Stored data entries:
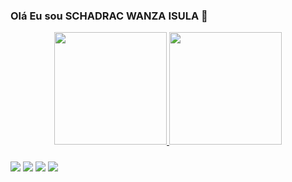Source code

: ### Olá Eu sou SCHADRAC WANZA ISULA 👋

<div align="center">
  <a href="https://github.com/SCHAD17">
  <img height="180em" src="https://github-readme-stats.vercel.app/api?username=SCHAD17&show_icons=true&theme=dracula&include_all_commits=true&count_private=true"/>
  <img height="180em" src="https://github-readme-stats.vercel.app/api/top-langs/?username=SCHAD17&layout=compact&langs_count=7&theme=dracula"/>
</div>

#####  
  <div> 
  <link rel="stylesheet" href="https://cdnjs.cloudflare.com/ajax/libs/font-awesome/4.7.0/css/font-awesome.min.css">
  <a href="https://www.twitter.com/schadwanza" target="_blank"><i class="fa fa-twitter"></i></a>
  <a href="https://www.facebook.com/schadrac.wanza" target="_blank"><i class="fa fa-facebook"></i></a>
  <a href="https://www.instagram.com/schadracwanza" target="_blank"><i class="fa fa-instagram"></i></a>
  <a href="https://www.linkedin.com/in/schadrac-wanza-isula-792293bb/" target="_blank"><i class="fa fa-linkedin"></i></a>
                     
  <a href="https://www.youtube.com/channel/UCXXHClAF4_ONPiO0nneEVgQ" target="_blank"><img src="https://img.shields.io/badge/YouTube-FF0000?style=for-the-badge&logo=youtube&logoColor=white" target="_blank"></a>
  <a href="https://instagram.com/schadracwanza" target="_blank"><img src="https://img.shields.io/badge/-Instagram-%23E4405F?style=for-the-badge&logo=instagram&logoColor=white" target="_blank"></a>
 	<!--<a href="https://www.twitch.tv/schadwanzi" target="_blank"><img src="https://img.shields.io/badge/Twitch-9146FF?style=for-the-badge&logo=twitch&logoColor=white" target="_blank"></a>
 <a href="https://discord.gg/pDbY76q8Qf" target="_blank"><img src="https://img.shields.io/badge/Discord-7289DA?style=for-the-badge&logo=discord&logoColor=white" target="_blank"></a> -->
  <a href = "mailto:schadracw@hotmail.com"><img src="https://img.shields.io/badge/-Gmail-%23333?style=for-the-badge&logo=gmail&logoColor=white" target="_blank"></a>
  <a href="https://www.linkedin.com/in/schadrac-wanza-isula-792293bb/a" target="_blank"><img src="https://img.shields.io/badge/-LinkedIn-%230077B5?style=for-the-badge&logo=linkedin&logoColor=white" target="_blank"></a> 
 

</div>
<!--
**SCHAD17/SCHAD17** is a ✨ _special_ ✨ repository because its `README.md` (this file) appears on your GitHub profile.

Here are some ideas to get you started:

- 🔭 I’m currently working on ...
- 🌱 I’m currently learning ...
- 👯 I’m looking to collaborate on ...
- 🤔 I’m looking for help with ...
- 💬 Ask me about ...
- 📫 How to reach me: ...
- 😄 Pronouns: ...
- ⚡ Fun fact: ...
-->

- _What to produce_: Drop the images; return the entries above exactly as they appear.

- _Response to this exercise_:
Source code

: ### Olá Eu sou SCHADRAC WANZA ISULA 👋

<div align="center">
  <a href="https://github.com/SCHAD17">
  <img height="180em" src="https://github-readme-stats.vercel.app/api?username=SCHAD17&show_icons=true&theme=dracula&include_all_commits=true&count_private=true"/>
  <img height="180em" src="https://github-readme-stats.vercel.app/api/top-langs/?username=SCHAD17&layout=compact&langs_count=7&theme=dracula"/>
</div>

#####  
  <div> 
  <link rel="stylesheet" href="https://cdnjs.cloudflare.com/ajax/libs/font-awesome/4.7.0/css/font-awesome.min.css">
  <a href="https://www.twitter.com/schadwanza" target="_blank"><i class="fa fa-twitter"></i></a>
  <a href="https://www.facebook.com/schadrac.wanza" target="_blank"><i class="fa fa-facebook"></i></a>
  <a href="https://www.instagram.com/schadracwanza" target="_blank"><i class="fa fa-instagram"></i></a>
  <a href="https://www.linkedin.com/in/schadrac-wanza-isula-792293bb/" target="_blank"><i class="fa fa-linkedin"></i></a>
                     
  <a href="https://www.youtube.com/channel/UCXXHClAF4_ONPiO0nneEVgQ" target="_blank"><img src="https://img.shields.io/badge/YouTube-FF0000?style=for-the-badge&logo=youtube&logoColor=white" target="_blank"></a>
  <a href="https://instagram.com/schadracwanza" target="_blank"><img src="https://img.shields.io/badge/-Instagram-%23E4405F?style=for-the-badge&logo=instagram&logoColor=white" target="_blank"></a>
 	<!--<a href="https://www.twitch.tv/schadwanzi" target="_blank"><img src="https://img.shields.io/badge/Twitch-9146FF?style=for-the-badge&logo=twitch&logoColor=white" target="_blank"></a>
 <a href="https://discord.gg/pDbY76q8Qf" target="_blank"><img src="https://img.shields.io/badge/Discord-7289DA?style=for-the-badge&logo=discord&logoColor=white" target="_blank"></a> -->
  <a href = "mailto:schadracw@hotmail.com"><img src="https://img.shields.io/badge/-Gmail-%23333?style=for-the-badge&logo=gmail&logoColor=white" target="_blank"></a>
  <a href="https://www.linkedin.com/in/schadrac-wanza-isula-792293bb/a" target="_blank"><img src="https://img.shields.io/badge/-LinkedIn-%230077B5?style=for-the-badge&logo=linkedin&logoColor=white" target="_blank"></a> 
 

</div>
<!--
**SCHAD17/SCHAD17** is a ✨ _special_ ✨ repository because its `README.md` (this file) appears on your GitHub profile.

Here are some ideas to get you started:

- 🔭 I’m currently working on ...
- 🌱 I’m currently learning ...
- 👯 I’m looking to collaborate on ...
- 🤔 I’m looking for help with ...
- 💬 Ask me about ...
- 📫 How to reach me: ...
- 😄 Pronouns: ...
- ⚡ Fun fact: ...
-->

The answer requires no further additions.